En effet, quand la France intervenait à la demande du Mali en 2012 pour contrer l’avancée des groupes terroristes sous l’égide des Nations Unies, l’objectif était de combattre le terrorisme afin de permettre le dialogue entre le gouvernement malien et les groupes rebelles. Ce qui a permis le pays de retrouver une bonne partie des régions occupées et de signer un accord pour les pourparlers de la paix à Ouagadougou. Grâce à cet accord, l’élection présidentielle de 2013 a eu lieu.

Ensuite, la MINUSMA prit la relève avec une mission multidimensionnelle. Ce qui signifie que son domaine d’intervention n’est pas seulement sécuritaire, mais aussi politique, économique et culturel.
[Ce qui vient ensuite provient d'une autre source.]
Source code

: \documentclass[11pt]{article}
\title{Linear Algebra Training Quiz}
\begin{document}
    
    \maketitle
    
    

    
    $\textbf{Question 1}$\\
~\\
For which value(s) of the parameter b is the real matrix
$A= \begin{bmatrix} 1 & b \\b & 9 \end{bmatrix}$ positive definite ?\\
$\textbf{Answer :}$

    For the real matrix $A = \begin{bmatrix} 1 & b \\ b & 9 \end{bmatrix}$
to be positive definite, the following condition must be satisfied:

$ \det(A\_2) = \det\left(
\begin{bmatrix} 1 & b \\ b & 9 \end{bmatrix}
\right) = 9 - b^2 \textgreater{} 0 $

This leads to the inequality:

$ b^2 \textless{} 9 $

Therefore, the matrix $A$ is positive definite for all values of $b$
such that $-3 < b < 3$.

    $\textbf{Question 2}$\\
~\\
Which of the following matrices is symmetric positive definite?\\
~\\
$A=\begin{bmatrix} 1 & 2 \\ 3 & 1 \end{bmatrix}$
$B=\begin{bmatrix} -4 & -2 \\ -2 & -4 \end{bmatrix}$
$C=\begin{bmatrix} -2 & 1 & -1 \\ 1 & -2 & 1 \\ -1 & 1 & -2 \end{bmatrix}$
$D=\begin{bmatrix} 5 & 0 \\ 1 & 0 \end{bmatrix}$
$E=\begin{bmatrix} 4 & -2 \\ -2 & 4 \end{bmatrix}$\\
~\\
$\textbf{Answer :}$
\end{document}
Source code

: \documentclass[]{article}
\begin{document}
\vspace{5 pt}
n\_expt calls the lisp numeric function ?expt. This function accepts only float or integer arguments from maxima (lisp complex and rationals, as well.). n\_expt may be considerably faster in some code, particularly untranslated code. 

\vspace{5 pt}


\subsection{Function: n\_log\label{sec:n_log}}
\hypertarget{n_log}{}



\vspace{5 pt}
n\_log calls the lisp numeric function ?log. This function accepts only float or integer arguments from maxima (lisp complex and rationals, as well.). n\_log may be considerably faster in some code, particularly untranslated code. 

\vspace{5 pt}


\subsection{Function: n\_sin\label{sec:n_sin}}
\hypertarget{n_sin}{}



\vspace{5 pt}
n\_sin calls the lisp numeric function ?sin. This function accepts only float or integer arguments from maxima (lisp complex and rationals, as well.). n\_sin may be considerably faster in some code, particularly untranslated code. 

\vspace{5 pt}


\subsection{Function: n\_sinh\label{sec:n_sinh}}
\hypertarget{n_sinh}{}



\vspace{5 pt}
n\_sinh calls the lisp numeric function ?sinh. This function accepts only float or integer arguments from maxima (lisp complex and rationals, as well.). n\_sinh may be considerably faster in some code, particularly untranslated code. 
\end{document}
Elle a assuré la stabilité politique du pays à travers la signature de l’accord pour la paix et la réconciliation de 2015 et la bonne tenue de l’élection présidentielle de 2018. Quant à la stabilité sécuritaire, elle est une force d’interposition et non une force qui aide l’armée nationale à combattre les groupes rebelles. Le volet de lutte contre le terrorisme est assuré par l’opération Barkhane et le G5 Sahel.

Le mandat de la MINUSMA consiste aussi à signaler les éventuels cas de violations des droits humains. C’est pourquoi, elle fait périodiquement des rapports sur l’état des droits humains au Mali. Ce qui permet non seulement de dissuader les présumés responsables, mais aussi et surtout de faciliter une éventuelle enquête de la juridiction pénale internationale.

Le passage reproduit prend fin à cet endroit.